As you can see, this book contract not only gave me the title of “traditionally-published novelist,” but also gave me a community that ranges from fellow authors to repeat customers. In the process of this, I also rediscovered my love for tutoring. I knew from high school on that I’d never be comfortable as a teacher, but I am very good at connecting with smaller groups. This is why I accepted every invitation I got to talk about writing, whether it was being a guest instructor at BYU Writing Camps or giving a mini-class on world-building basics at a community book fair. In losing my fear of sounding like I knew nothing, I found my ability to talk intelligently about what I’ve learned along the way.
In a similar vein, I’ve done a lot more editing. This is also a corollary to my having a very restricted schedule for the last 22 months. I have edited everything from a friend’s memoir about adopting two children literally overnight to the first book of a paranormal series. I’ve even done several romances along the way. I have edited bilingual books and put my Spanish to use in pointing out where idioms didn’t translate well. I’m pretty sure I was asked to continue editing a series because I was the kind of editor who not only recognized an error in the Latin ritual, but made suggestions for correcting the incantation. I’ve enjoyed learning something new from each author’s manuscript and style.
Branching off from editing, you’ll find my name a lot on one website these days for a completely different reason.

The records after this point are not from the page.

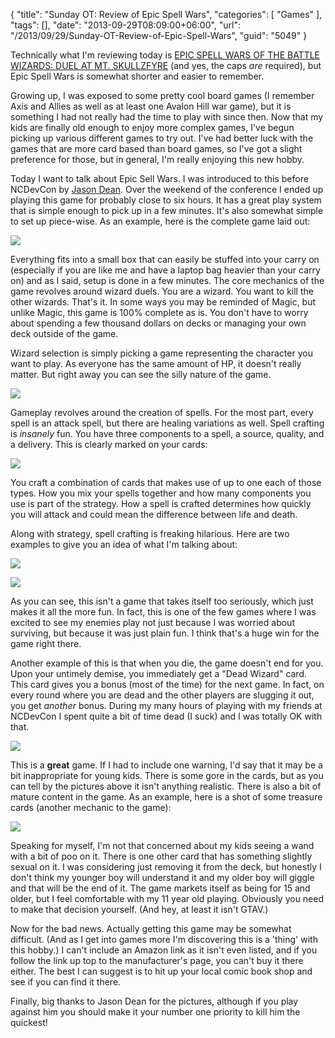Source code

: {
	"title": "Sunday OT: Review of Epic Spell Wars",
	"categories": [
		"Games"
	],
	"tags": [],
	"date": "2013-09-29T08:09:00+06:00",
	"url": "/2013/09/29/Sunday-OT-Review-of-Epic-Spell-Wars",
	"guid": "5049"
}

<p>
Technically what I'm reviewing today is <a href="http://www.cryptozoic.com/games/epic-spell-wars-battle-wizards-duel-mt-skullzfyre">EPIC SPELL WARS OF THE BATTLE WIZARDS: DUEL AT MT. SKULLZFYRE</a> (and yes, the caps <i>are</i> required), but Epic Spell Wars is somewhat shorter and easier to remember.
</p>
<!--more-->
<p>
Growing up, I was exposed to some pretty cool board games (I remember Axis and Allies as well as at least one Avalon Hill war game), but it is something I had not really had the time to play with since then. Now that my kids are finally old enough to enjoy more complex games, I've begun picking up various different games to try out. I've had better luck with the games that are more card based than board games, so I've got a slight preference for those, but in general, I'm really enjoying this new hobby.
</p>

<p>
Today I want to talk about Epic Sell Wars. I was introduced to this before NCDevCon by <a href="http://www.12robots.com/">Jason Dean</a>. Over the weekend of the conference I ended up playing this game for probably close to six hours. It has a great play system that is simple enough to pick up in a few minutes. It's also somewhat simple to set up piece-wise. As an example, here is the complete game laid out:
</p>

<p>
<img src="http://static.raymondcamden.com/images/Everything.jpg" />
</p>

<p>
Everything fits into a small box that can easily be stuffed into your carry on (especially if you are like me and have a laptop bag heavier than your carry on) and as I said, setup is done in a few minutes. The core mechanics of the game revolves around wizard duels. You are a wizard. You want to kill the other wizards. That's it. In some ways you may be reminded of Magic, but unlike Magic, this game is 100% complete as is. You don't have to worry about spending a few thousand dollars on decks or managing your own deck outside of the game. 
</p>

<p>
Wizard selection is simply picking a game representing the character you want to play. As everyone has the same amount of HP, it doesn't really matter. But right away you can see the silly nature of the game. 
</p>

<p>
<img src="http://static.raymondcamden.com/images/Wizards2.jpg" />
</p>

<p>
Gameplay revolves around the creation of spells. For the most part, every spell is an attack spell, but there are healing variations as well. Spell crafting is <i>insanely</i> fun. You have three components to a spell, a source, quality, and a delivery. This is clearly marked on your cards:
</p>

<p>
<img src="http://static.raymondcamden.com/images/CardType.png" />
</p>

<p>
You craft a combination of cards that makes use of up to one each of those types. How you mix your spells together and how many components you use is part of the strategy. How a spell is crafted determines how quickly you will attack and could mean the difference between life and death. 
</p>

<p>
Along with strategy, spell crafting is freaking hilarious. Here are two examples to give you an idea of what I'm talking about:
</p>

<p>
<img src="http://static.raymondcamden.com/images/Spell1.jpg" />
</p>

<p>
<img src="http://static.raymondcamden.com/images/Spell2.jpg" />
</p>

<p>
As you can see, this isn't a game that takes itself too seriously, which just makes it all the more fun. In fact, this is one of the few games where I was excited to see my enemies play not just because I was worried about surviving, but because it was just plain fun. I think that's a huge win for the game right there.
</p>

<p>
Another example of this is that when you die, the game doesn't end for you. Upon your untimely demise, you immediately get a "Dead Wizard" card. This card gives you a bonus (most of the time) for the next game. In fact, on every round where you are dead and the other players are slugging it out, you get <i>another</i> bonus. During my many hours of playing with my friends at NCDevCon I spent quite a bit of time dead (I suck) and I was totally OK with that. 
</p>

<p>
<img src="http://static.raymondcamden.com/images/DeadWizards.jpg" />
</p>

<p>
This is a <strong>great</strong> game. If I had to include one warning, I'd say that it may be a bit inappropriate for young kids. There is some gore in the cards, but as you can tell by the pictures above it isn't anything realistic. There is also a bit of mature content in the game. As an example, here is a shot of some treasure cards (another mechanic to the game):
</p>

<p>
<img src="http://static.raymondcamden.com/images/Treasures.jpg" />
</p>

<p>
Speaking for myself, I'm not that concerned about my kids seeing a wand with a bit of poo on it. There is one other card that has something slightly sexual on it. I was considering just removing it from the deck, but honestly I don't think my younger boy will understand it and my older boy will giggle and that will be the end of it. The game markets itself as being for 15 and older, but I feel comfortable with my 11 year old playing. Obviously you need to make that decision yourself. (And hey, at least it isn't GTAV.) 
</p>

<p>
Now for the bad news. Actually getting this game may be somewhat difficult. (And as I get into games more I'm discovering this is a 'thing' with this hobby.) I can't include an Amazon link as it isn't even listed, and if you follow the link up top to the manufacturer's page, you can't buy it there either. The best I can suggest is to hit up your local comic book shop and see if you can find it there. 
</p>

<p>
Finally, big thanks to Jason Dean for the pictures, although if you play against him you should make it your number one priority to kill him the quickest!
</p>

Jennifer Chapin Mustoe mentioned on a post of League of Utah Writers that she was looking for authors who might want to try their hand at reviewing the arts. As a writer who has many opinions on the arts, I volunteered and she sent me off to watch Die Fledermaus at Utah Opera. Weeks later, I began helping to edit fellow reviewers’ posts before publication. Five months after she sent me to the opera, she asked me to be a board member at Front Row Reviewers, her non-profit organization. I edit, publish, and review and help newcomers. I’m well known for my lightning-fast turnaround times and really complicated analyses of orchestral works. I admit that I sound like I’m writing an essay on a Mozart piano concerto and it’s because I’ve taken classes where I had to write essays on these things, so it’s a hard habit to break.
But before you think that all I’ve done is use a red pen on a Christmas romance and create instructional PowerPoints for a school visit, I now come to my career in shorter fiction.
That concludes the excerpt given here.